Then the idea of an "us" can be taken into account because there's valid grounds to do so. Anything before that is just pressuring and draining.
This is the prime reason why "telling someone how you feel about them" early on is counter productive. Uncertainty breeds attraction. And for all intents and purposes, you cannot realistically state you like her, because you don't know her. You like the "idea" of her, and that's different.

So yes, she can't jump into something with you, but you're the one who created a something to jump into.
I just have to fully agree with this one, guilty as charged. That is my weakness. I get stuck on the idea of a girl. I know it but can't help myself. I'm just gonna do my best to stop doing that and get involved with other girls.

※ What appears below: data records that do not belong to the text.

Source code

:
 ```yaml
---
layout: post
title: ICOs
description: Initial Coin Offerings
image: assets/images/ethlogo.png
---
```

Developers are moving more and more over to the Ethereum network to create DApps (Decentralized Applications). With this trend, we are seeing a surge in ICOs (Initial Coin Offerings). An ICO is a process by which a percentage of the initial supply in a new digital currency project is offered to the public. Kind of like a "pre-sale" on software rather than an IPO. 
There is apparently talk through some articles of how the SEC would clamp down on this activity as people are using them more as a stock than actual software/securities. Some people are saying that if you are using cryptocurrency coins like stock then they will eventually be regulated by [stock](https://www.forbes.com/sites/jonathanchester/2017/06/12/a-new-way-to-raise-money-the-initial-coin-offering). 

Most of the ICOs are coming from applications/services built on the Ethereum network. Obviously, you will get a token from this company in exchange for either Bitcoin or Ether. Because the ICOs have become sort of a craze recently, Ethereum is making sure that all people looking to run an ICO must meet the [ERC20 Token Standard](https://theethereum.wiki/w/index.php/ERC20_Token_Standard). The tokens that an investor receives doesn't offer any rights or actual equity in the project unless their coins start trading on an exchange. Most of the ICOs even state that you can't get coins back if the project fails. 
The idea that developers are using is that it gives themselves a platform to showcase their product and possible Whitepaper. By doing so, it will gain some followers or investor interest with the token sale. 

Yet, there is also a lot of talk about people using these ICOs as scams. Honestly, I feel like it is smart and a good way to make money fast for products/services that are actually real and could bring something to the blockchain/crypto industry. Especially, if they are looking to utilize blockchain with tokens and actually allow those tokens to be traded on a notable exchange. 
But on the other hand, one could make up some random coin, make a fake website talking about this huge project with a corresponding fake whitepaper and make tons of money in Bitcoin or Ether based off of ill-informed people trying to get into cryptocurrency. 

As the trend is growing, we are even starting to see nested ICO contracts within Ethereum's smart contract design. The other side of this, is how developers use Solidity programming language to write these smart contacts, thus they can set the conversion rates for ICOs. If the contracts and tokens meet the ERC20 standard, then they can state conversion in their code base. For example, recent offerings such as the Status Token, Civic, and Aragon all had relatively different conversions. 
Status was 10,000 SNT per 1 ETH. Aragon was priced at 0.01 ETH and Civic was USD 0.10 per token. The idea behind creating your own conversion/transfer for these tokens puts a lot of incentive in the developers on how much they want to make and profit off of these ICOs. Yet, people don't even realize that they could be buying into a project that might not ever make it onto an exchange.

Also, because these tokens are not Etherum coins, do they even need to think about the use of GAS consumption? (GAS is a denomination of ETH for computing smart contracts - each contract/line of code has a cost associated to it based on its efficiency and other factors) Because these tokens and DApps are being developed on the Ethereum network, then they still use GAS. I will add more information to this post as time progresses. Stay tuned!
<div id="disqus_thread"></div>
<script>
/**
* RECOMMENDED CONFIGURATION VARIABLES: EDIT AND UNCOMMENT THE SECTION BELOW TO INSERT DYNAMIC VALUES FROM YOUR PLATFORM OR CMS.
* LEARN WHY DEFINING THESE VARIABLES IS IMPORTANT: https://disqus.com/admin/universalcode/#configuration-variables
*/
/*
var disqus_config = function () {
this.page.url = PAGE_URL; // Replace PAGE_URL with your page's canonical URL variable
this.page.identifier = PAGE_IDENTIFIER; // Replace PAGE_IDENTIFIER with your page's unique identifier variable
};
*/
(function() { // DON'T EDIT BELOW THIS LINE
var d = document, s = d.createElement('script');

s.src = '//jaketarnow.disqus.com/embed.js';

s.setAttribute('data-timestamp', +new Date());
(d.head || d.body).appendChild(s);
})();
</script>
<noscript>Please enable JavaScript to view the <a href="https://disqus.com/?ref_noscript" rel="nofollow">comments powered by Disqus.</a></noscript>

I have a better view of the situation, but I'm still not sure what to do. How much should I flirt? How often should I text her? Or should I just read some guide and follow it, not minding the fact she has a boyfriend?

We already scheduled a drink "date" for after next practice. I just don't imagine inviting her on a date and doing full on seduction after she told me she's a moral person (implying she doesn't want to cheat?) and she's currently fine with the situation. I can't shake the feeling that she's implying "I liked you (she admitted to liking me when we first met a year ago, but I had a girlfriend), still do, would've given you a chance if I didn't have a boyfriend, but now you have to wait - because you never know, I'm not really committed to my boyfriend".

Do you have any tips on how to give her space and time and present myself as her first option? How do I give her a reason? I can't tell how much texting/flirting is too much or too little.


R.C., I really appreciate all the input. Helping out a stranger on the internet, you're the real MVP.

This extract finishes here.